The store is hidden away in a sleepy office park in a residential neighbourhood, with a small sign posted at the driveway the only clue to the shop's location. Inside, credenzas, Danish sofas and '70s chairs are stacked three-high, with just enough space left between the piles to get around.
It's an awe-inspiring sight, and little overwhelming, but Baltazar makes for a knowledgeable, friendly guide. There's no walk-up traffic to speak of, but most visitors, drawn in either by the store's strong online presence or by simple word of mouth, already know what they're there to see.
What's the story behind the unusual location? "I outgrew my garage," laughs Baltazar, whose passion for hunting down vintage toys (he estimates he owns almost every G.I. Joe action figures from the '80s) eventually expanded into furniture.
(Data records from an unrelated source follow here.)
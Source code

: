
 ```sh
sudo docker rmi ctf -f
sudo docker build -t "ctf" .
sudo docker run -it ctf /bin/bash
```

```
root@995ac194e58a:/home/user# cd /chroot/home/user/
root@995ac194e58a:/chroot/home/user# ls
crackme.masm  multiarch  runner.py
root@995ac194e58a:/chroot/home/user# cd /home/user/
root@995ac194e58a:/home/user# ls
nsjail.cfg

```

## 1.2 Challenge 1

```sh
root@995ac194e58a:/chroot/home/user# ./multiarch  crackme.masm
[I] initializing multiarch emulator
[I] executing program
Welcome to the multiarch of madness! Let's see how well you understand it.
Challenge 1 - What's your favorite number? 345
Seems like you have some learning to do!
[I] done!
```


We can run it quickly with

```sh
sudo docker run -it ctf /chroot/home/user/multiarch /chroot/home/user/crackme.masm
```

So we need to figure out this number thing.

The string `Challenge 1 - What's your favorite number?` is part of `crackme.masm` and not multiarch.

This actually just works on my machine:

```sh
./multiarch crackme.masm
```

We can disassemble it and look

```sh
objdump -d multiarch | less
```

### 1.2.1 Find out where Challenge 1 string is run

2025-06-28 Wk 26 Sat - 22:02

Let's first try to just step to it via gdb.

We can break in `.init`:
Two years after launching, the business remains in Scarborough, far removed from the city's biggest vintage-furniture shopping areas. Baltazar says that's partially because he wanted to work close to home and partially because the location sets him apart from the rest: "I'm doing something that's different. I'm not down on Queen East, right?
"If it's a good product, people will come to you," he adds.
That strategy has paid off; vintage-seekers from all over town are paying Baltazar's studio a visit, or ordering wares from his website (as a bonus, Baltazar offers free delivery to anywhere in the Toronto area).
While he used to pick items from estate sales and garage sales (which the Scarborough location also makes a little easier), more often than not, people actually come to him with items they're looking to unload due to a move, or even a death in the family.
"It's a weird concept, but it means a lot to people to see that it's not going to be tossed away, and that it's going to be repurposed and someone else is going to love it for another 30 years," Baltazar says.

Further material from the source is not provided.